The four descriptions of Delhi in Rana Safvi's City of My Heart are no different. The first of these is from the famous 'Deputy Nazir Ahmed' of the The Mirror of Beauty fame (translated from the Urdu by S.R. Farooqui) published in 1934. The second is by Munshi Faizuddin in 1885, a bureaucrat who had access to the workings of the Mughal court before 1857. Their mutual efforts to evoke a sense of glory and loss make them read like replicas of each other, suggesting that the city did nothing but celebrate festivals while Bahadur Shah was still the emperor. The other two reminiscences are more maudlin in tone. But only in mourning the (fictional) utopian Delhi that's been lost. Begamaat ke Aansu recounts the plights of various princes and princesses from the Mughal court after the fall of the empire, including a letter from Bahadur Shah to the Prince of Wales. But it is Qila-e-Mualla ki Jhalkiyan, attributed to a 16-year-old descendant of Bahadur Shah, which is the most interesting. The opulence of the other accounts can be tiring. But here the romance is of a different hue-rich with palace intrigues.

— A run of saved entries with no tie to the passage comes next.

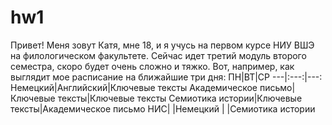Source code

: # hw1
Привет! Меня зовут Катя, мне 18, и я учусь на первом курсе НИУ ВШЭ на филологическом факультете. Сейчас идет третий модуль второго семестра, скоро будет очень сложно и тяжко. Вот, например, как выглядит мое расписание на ближайшие три дня:
ПН|ВТ|СР
---|:---:|---:
Немецкий|Английский|Ключевые тексты
Академическое письмо|Ключевые тексты|Ключевые тексты
Семиотика истории|Ключевые тексты|Академическое письмо
НИС| |Немецкий
 | |Семиотика истории
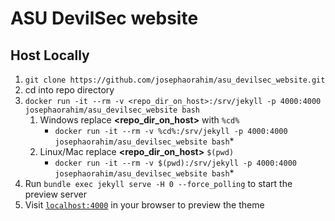 # ASU DevilSec website

## Host Locally


1. `git clone https://github.com/josephaorahim/asu_devilsec_website.git`
2. cd into repo directory
2. `docker run -it --rm -v <repo_dir_on_host>:/srv/jekyll -p 4000:4000 josephaorahim/asu_devilsec_website bash`
    1. Windows replace **<repo_dir_on_host>** with `%cd%`
        * `docker run -it --rm -v %cd%:/srv/jekyll -p 4000:4000 josephaorahim/asu_devilsec_website bash`*
    2. Linux/Mac replace **<repo_dir_on_host>** `$(pwd)`
        * `docker run -it --rm -v $(pwd):/srv/jekyll -p 4000:4000 josephaorahim/asu_devilsec_website bash`*
3. Run `bundle exec jekyll serve -H 0 --force_polling` to start the preview server 
4. Visit [`localhost:4000`](http://localhost:4000) in your browser to preview the theme





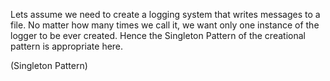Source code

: Lets assume we need to create a logging system that writes messages to a file. No matter how many times we call it, we want only one instance of the logger to be ever created.
Hence the Singleton Pattern of the creational pattern is appropriate here.

(Singleton Pattern)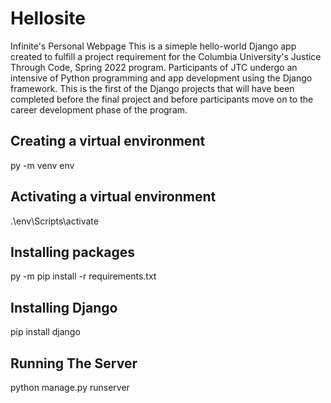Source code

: # Hellosite
Infinite's Personal Webpage
This is a simeple hello-world Django app created to fulfill a project requirement for the Columbia University's Justice Through Code, Spring 2022 program. Participants of JTC undergo an intensive of Python programming and app development using the Django framework. This is the first of the Django projects that will have been completed before the final project and before participants move on to the career development phase of the program.


## Creating a virtual environment
py -m venv env

## Activating a virtual environment
.\env\Scripts\activate

## Installing packages
py -m pip install -r requirements.txt

## Installing Django
pip install django

## Running The Server
python manage.py runserver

In her preface, Safvi sticks to the scripted nostalgia written by her predecessors. Sample this: 'Life in Delhi had an élan of its own and every day was a celebration'. This is to describe a time when the emperor of Hindustan was living off a pension from the British and his sons were deep in debt to the local halwai. If anything, it was a time of profligacy. But Shahjahanabad borrows its charms from writers who have bestowed it with a utopian aura. As a historic city, it is not unique in this respect, and one can hardly blame Safvi for following a tradition that is at least two centuries old.